Sure, you’re thirsty when you’re working out, but are you still thirsty long afterward? If so, it might be due to overtraining. “Your body might be in a catabolic state — that means breaking down tissue — and sometimes we don’t even know why that’s happening,” says Stark. That breakdown of tissue places more demand on your body overall, which includes a greater need for hydration.
One of the most effective ways to halt this breakdown is by consuming a combination of carbohydrates and protein (found in products like Beachbody Performance Recover) during the first 30 to 60 minutes following exercise.
Having trouble falling or staying asleep? Insomnia can impact anyone, but if you fear that you’re training too hard and you’re having trouble sleeping, you might have your answer. “It’s not energy where you can stay up and do things, it’s not that wonderful feeling of fatigue when you can fall right asleep,” says Dr. Stark. “It’s neither.”
Low Sex Drive
You should feel like a sexual tyrannosaurus after a good workout, right? Maybe not, especially if you’ve entered a catabolic state owed to overtraining. Dr. Stark likens it to studying for an exam: “You can get diminishing returns; it becomes counterproductive to work out.” This describes overtraining in general, but when it comes to your sex drive, “enjoyment of anything is going to be thrown off if you’re in a catabolic state.”
A good workout helps to elevate your immune system. However, too much working out, or working out too hard can lead to a suppressed immune response and more frequent illness. This again can relate to the catabolic state, but it might have another, more complex answer to do with something called cytokines, of which your body is either producing too many or not enough. Regardless of the cause, Dr.
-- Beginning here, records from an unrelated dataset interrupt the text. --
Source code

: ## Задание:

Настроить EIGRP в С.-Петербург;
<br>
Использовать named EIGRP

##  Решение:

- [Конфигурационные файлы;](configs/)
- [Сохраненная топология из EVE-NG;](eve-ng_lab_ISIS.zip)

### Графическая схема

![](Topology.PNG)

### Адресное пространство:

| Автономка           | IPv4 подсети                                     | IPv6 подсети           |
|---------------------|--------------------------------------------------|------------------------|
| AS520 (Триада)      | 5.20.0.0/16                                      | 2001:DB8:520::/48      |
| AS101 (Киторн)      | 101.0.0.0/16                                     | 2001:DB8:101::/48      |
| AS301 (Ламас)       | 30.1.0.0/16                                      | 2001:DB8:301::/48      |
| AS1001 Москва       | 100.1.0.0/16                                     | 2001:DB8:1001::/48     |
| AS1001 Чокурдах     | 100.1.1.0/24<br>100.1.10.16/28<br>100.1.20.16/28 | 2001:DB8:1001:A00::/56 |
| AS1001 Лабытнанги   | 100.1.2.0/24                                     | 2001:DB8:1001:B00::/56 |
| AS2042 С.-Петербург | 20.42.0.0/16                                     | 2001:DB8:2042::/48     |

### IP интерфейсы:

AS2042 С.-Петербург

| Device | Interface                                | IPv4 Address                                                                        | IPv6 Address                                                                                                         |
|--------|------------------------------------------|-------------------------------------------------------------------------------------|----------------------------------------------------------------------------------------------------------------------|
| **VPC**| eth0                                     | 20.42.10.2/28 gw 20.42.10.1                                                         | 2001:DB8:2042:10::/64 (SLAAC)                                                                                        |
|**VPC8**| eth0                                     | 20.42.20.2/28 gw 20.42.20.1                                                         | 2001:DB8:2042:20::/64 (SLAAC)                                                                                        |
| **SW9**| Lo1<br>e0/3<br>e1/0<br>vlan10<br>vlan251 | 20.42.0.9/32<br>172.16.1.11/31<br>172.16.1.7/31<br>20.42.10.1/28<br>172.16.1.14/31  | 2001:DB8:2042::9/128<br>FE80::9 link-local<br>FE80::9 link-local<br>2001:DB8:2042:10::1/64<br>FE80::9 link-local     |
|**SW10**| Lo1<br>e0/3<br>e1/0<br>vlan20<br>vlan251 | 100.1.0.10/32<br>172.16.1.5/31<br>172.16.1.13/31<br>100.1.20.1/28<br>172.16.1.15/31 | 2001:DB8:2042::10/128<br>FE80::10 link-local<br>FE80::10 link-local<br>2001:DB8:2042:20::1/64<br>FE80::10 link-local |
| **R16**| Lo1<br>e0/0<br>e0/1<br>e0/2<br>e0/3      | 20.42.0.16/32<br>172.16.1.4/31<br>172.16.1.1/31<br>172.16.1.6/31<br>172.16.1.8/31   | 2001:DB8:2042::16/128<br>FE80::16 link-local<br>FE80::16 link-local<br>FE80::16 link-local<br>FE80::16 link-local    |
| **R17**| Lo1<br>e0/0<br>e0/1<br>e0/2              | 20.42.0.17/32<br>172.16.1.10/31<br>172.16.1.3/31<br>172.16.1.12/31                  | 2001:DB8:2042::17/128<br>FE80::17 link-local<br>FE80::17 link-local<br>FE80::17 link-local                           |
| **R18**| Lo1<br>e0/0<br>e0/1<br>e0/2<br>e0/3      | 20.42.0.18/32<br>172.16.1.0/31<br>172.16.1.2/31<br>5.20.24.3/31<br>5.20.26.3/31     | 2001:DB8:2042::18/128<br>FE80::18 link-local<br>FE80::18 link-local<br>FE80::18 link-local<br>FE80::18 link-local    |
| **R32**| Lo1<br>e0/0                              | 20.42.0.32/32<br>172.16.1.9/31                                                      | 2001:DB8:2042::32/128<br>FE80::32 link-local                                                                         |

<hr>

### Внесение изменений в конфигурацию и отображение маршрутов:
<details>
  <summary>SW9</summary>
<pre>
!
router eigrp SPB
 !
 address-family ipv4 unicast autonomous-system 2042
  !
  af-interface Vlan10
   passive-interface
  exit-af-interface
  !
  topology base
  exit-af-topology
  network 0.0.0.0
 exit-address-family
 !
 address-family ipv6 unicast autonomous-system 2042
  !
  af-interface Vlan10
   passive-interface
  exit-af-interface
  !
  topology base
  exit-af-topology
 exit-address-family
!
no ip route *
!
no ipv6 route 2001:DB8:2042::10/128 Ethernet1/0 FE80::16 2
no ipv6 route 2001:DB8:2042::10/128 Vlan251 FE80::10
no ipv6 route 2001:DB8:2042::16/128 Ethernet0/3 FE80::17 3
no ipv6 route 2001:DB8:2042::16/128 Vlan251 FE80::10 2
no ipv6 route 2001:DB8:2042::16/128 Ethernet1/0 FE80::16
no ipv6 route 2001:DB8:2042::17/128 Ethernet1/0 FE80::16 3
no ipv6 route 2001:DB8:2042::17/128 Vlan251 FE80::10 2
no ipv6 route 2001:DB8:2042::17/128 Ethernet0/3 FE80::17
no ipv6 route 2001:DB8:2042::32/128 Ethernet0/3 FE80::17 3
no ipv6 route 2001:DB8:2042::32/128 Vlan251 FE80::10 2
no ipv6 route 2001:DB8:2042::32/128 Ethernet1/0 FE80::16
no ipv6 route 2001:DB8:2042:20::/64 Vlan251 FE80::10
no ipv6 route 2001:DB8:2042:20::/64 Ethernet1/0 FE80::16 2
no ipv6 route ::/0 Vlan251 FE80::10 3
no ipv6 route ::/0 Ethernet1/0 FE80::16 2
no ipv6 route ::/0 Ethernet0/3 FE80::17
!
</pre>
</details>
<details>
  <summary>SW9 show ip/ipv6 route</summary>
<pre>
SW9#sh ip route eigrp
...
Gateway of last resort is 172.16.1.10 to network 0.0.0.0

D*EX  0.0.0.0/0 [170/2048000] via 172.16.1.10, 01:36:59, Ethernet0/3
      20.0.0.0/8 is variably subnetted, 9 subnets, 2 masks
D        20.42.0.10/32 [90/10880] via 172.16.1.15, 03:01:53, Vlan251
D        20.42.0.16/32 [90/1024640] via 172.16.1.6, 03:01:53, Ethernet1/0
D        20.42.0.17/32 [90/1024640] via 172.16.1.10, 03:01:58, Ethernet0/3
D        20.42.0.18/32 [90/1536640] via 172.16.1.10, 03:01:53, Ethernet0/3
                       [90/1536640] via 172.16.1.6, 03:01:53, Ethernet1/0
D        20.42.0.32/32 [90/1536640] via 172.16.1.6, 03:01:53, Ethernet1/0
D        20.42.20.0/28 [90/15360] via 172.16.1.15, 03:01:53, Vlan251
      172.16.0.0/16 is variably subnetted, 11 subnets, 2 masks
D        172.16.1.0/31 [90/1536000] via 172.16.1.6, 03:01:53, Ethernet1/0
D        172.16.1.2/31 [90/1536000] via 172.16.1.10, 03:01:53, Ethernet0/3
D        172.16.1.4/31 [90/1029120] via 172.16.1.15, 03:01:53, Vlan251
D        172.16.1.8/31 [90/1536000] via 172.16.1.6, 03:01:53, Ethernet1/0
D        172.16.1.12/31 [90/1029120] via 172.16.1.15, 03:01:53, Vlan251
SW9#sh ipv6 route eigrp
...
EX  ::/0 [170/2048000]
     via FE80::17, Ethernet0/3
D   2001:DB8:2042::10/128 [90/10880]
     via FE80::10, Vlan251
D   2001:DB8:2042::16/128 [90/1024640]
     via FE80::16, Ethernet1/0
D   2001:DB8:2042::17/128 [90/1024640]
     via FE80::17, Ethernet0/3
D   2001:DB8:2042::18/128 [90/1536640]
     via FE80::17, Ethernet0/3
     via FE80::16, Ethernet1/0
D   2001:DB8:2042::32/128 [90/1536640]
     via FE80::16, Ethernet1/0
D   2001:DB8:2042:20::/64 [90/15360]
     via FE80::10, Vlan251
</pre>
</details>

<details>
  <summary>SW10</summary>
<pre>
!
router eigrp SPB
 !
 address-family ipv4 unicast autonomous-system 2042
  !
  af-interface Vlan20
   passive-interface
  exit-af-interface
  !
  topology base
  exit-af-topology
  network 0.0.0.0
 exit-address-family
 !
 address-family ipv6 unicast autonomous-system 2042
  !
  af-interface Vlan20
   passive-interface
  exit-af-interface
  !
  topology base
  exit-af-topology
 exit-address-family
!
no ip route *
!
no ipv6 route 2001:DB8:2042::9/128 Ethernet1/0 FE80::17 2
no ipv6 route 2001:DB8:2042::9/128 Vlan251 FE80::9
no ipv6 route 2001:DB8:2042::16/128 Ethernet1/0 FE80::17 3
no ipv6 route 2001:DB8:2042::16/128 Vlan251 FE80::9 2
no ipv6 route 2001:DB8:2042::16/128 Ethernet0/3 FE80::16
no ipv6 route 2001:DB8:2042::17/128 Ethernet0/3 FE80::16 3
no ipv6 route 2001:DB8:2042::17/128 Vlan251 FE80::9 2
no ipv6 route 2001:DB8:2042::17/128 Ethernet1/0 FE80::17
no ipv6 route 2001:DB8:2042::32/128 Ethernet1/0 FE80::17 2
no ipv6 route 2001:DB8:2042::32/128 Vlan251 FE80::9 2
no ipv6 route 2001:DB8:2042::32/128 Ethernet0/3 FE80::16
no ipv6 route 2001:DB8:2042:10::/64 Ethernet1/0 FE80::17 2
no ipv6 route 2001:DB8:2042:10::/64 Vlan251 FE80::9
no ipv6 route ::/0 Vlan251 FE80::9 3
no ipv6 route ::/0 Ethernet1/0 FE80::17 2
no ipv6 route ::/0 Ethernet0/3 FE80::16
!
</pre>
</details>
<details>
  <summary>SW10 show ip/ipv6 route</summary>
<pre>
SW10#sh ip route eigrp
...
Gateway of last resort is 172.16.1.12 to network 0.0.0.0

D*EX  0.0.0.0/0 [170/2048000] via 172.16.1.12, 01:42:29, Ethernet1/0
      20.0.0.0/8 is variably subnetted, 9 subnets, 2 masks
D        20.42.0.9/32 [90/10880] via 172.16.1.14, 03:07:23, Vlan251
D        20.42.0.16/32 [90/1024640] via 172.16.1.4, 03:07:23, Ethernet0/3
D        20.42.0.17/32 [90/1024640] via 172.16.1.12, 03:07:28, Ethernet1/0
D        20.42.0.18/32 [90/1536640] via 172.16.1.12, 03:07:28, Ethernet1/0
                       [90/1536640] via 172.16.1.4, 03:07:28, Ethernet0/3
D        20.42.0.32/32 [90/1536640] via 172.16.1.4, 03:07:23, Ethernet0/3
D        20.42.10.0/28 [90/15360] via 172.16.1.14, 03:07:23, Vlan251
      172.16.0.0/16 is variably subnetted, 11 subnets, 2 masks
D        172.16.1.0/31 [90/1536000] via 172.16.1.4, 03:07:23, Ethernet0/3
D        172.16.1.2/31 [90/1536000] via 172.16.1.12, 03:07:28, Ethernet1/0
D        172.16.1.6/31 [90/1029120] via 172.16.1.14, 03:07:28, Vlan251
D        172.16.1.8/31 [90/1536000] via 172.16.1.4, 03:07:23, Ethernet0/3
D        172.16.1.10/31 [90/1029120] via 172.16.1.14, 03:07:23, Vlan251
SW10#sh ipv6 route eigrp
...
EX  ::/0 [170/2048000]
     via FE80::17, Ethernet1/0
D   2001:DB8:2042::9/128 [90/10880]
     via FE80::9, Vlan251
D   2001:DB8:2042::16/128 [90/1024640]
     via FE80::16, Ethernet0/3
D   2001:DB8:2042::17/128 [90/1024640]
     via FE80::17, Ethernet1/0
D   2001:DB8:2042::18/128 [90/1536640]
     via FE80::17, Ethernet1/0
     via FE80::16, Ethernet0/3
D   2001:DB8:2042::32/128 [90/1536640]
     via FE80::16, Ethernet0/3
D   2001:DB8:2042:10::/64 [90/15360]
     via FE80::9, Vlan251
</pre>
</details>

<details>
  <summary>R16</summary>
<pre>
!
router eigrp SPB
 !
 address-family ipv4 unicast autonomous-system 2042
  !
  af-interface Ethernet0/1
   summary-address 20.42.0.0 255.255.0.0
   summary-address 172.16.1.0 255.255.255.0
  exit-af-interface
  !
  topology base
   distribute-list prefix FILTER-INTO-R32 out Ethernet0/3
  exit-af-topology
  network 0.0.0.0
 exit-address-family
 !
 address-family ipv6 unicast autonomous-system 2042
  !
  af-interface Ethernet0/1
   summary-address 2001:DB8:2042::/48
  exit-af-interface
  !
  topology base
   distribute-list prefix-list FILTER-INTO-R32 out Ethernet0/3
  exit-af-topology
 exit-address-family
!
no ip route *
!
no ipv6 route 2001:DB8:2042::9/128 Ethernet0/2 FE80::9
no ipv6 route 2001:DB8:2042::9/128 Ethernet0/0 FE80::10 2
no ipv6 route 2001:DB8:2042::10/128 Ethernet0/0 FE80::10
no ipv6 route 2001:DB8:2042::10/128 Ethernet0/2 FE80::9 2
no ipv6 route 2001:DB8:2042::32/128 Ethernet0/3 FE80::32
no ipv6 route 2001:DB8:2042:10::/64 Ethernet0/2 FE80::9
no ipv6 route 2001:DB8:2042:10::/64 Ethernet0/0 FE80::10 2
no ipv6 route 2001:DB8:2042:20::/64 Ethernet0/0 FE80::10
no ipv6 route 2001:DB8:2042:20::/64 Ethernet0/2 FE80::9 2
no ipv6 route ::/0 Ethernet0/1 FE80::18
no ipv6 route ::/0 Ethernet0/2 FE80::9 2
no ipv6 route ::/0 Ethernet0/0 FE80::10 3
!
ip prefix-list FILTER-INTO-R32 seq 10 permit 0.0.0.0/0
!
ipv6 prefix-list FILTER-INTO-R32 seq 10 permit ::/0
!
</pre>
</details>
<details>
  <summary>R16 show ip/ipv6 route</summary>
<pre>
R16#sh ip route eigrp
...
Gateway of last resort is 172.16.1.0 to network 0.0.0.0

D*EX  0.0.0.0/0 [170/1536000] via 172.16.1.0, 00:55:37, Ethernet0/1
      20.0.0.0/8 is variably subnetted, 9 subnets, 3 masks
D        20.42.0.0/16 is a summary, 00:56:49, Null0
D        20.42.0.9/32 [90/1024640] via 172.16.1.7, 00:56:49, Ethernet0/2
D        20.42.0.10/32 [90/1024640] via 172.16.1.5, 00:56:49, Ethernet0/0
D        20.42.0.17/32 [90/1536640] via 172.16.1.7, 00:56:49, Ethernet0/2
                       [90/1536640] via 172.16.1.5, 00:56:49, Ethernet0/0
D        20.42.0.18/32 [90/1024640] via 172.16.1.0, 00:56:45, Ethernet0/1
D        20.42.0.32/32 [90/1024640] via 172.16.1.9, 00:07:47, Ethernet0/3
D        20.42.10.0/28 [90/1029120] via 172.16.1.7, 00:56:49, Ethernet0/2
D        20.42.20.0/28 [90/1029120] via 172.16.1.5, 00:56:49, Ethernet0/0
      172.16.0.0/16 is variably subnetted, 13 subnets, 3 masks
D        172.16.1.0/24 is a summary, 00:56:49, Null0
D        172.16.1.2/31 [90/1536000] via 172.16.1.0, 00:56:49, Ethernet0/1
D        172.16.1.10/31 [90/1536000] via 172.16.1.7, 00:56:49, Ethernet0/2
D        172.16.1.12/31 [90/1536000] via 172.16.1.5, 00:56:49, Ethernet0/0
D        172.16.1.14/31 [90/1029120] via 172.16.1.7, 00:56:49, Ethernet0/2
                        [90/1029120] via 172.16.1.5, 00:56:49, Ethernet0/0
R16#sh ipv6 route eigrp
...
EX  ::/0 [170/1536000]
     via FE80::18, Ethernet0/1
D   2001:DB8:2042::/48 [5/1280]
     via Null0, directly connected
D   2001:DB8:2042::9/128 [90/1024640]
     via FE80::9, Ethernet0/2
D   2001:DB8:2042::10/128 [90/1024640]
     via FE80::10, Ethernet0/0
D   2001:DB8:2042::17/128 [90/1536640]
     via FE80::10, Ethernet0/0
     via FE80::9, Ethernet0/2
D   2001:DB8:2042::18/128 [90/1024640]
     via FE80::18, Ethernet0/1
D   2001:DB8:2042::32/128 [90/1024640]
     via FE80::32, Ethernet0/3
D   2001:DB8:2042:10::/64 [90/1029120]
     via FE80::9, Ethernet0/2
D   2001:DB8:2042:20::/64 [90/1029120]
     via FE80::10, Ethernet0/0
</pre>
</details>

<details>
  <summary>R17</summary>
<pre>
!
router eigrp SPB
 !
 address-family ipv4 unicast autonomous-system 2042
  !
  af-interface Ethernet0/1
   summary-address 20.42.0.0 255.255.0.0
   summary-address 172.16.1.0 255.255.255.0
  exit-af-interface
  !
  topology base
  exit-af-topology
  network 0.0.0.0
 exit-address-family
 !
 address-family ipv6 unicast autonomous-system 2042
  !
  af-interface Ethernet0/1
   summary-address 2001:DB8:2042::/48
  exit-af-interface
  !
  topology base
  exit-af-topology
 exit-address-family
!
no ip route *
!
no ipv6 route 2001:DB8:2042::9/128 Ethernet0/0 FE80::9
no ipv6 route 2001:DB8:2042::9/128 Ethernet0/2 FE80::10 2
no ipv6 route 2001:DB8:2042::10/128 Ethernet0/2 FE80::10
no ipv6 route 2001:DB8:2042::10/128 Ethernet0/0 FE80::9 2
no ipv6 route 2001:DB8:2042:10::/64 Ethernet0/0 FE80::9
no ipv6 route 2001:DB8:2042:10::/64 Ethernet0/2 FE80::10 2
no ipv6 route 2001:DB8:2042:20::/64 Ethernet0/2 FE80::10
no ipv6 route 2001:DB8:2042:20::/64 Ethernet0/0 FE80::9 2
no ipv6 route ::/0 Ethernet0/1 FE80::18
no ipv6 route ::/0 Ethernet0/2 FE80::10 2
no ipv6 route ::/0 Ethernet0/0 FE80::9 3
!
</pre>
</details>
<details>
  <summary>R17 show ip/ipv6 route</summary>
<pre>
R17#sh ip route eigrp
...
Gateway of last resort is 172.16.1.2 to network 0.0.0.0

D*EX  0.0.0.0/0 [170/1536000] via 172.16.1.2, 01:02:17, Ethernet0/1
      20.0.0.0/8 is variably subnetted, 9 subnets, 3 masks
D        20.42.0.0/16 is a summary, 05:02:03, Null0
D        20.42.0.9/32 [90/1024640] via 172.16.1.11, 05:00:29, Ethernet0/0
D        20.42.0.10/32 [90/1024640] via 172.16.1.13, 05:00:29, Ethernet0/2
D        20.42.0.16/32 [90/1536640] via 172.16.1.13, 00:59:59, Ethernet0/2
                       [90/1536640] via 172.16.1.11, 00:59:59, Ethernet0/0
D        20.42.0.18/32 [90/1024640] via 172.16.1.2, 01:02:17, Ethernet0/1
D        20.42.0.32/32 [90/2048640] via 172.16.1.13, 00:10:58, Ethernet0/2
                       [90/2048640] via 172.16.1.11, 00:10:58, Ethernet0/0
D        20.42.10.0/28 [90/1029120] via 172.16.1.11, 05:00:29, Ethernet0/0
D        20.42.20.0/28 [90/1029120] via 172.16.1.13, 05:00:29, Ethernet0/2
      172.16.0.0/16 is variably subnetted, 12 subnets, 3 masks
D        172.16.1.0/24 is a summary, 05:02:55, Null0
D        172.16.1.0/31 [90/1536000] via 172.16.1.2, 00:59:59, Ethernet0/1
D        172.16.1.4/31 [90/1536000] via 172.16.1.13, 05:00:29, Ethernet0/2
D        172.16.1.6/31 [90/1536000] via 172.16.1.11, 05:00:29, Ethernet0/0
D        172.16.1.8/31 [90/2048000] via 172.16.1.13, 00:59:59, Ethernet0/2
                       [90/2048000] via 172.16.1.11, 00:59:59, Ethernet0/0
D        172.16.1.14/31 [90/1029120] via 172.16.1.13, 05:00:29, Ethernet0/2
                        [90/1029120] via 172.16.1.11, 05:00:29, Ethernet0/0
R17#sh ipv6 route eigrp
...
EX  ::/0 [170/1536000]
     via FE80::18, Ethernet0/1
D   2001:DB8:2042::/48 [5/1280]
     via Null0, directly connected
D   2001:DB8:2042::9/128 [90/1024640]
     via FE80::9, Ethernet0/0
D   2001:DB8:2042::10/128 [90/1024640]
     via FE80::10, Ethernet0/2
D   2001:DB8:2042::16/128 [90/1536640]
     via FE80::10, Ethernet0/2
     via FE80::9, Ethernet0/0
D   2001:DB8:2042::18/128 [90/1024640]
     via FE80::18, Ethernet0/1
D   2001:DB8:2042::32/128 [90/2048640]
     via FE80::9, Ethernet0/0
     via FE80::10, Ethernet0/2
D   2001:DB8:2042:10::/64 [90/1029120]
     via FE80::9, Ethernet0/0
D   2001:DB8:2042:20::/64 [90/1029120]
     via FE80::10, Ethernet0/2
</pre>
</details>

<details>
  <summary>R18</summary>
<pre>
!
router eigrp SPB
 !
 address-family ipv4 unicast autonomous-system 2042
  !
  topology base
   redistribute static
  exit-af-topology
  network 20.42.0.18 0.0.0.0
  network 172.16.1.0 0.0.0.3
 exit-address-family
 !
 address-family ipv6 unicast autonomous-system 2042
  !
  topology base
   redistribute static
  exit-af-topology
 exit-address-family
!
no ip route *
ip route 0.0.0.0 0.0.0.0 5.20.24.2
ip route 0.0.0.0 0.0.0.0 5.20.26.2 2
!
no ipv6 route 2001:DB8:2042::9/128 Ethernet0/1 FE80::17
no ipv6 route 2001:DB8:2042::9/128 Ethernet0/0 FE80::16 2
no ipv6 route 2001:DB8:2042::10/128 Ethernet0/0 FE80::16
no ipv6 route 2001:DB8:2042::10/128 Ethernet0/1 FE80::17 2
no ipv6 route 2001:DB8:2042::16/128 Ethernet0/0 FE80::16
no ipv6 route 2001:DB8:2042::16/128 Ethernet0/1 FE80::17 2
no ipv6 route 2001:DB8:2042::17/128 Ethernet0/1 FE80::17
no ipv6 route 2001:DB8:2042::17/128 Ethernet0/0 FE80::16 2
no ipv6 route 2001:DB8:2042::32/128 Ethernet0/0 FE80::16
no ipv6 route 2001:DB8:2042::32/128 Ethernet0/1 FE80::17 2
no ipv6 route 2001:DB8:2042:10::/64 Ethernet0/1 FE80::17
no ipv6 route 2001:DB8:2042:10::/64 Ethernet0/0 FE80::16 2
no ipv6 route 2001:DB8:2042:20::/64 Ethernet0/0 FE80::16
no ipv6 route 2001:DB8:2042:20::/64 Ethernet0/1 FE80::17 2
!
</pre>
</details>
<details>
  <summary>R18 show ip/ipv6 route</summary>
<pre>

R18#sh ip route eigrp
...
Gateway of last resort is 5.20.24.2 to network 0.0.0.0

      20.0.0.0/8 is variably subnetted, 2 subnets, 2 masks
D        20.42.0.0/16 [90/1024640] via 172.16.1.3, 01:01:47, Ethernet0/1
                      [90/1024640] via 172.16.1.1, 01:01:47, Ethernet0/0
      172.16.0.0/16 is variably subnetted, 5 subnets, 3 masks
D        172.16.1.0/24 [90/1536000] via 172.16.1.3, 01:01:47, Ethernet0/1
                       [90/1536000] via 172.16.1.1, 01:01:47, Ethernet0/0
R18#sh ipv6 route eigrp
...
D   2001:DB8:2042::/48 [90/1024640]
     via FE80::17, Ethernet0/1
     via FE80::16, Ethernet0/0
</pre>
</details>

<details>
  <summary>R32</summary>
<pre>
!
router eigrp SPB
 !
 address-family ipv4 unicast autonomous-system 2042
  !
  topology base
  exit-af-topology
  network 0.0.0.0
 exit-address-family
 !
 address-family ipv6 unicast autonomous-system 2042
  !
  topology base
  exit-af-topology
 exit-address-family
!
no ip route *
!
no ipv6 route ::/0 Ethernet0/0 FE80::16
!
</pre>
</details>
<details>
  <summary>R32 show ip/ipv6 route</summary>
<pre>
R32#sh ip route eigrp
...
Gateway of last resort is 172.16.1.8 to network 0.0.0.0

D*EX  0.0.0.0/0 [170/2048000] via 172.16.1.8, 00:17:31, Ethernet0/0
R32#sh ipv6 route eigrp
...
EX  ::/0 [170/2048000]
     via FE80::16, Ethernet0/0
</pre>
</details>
Stark says, “It certainly makes sense that when you’re in a state of oxidative stress that it’s not going to be able to fight infections as well.”
If you’ve never had trouble with headaches in the past, but all of a sudden you’re experiencing minor headaches or even migraines, overtraining might be the culprit. Dr. Stark says that many times this is a secondary symptom related to suppressed immune system, dehydration, a lack of focus, or depression.
Changes in Personality
Depression is a widely recognized sign of overtraining. Lesser known is that any wild personality changes can be among the symptoms of overtraining. You might feel irritable or depressed, or suddenly find that you have difficulty focusing. Dr. Stark points out that there can be cyclical, self-reinforcing aspects to many of these symptoms. “You can’t sleep, you’re getting frequently ill and injured, you’re not able to perform at the gym — the harder you try, the worse you do, you’re less productive at work, you can’t concentrate.” All of that can lead to personality changes.
If you’ve plateaued, the answer might be to back off a bit, not to go even harder. Muscle tears are a big part of getting bigger. Overtraining, however, can mean that you’re just tearing them open again and again. Remember: muscle growth happens during rest, not during training. Dr. Stark says this is one of the early signs of overtraining.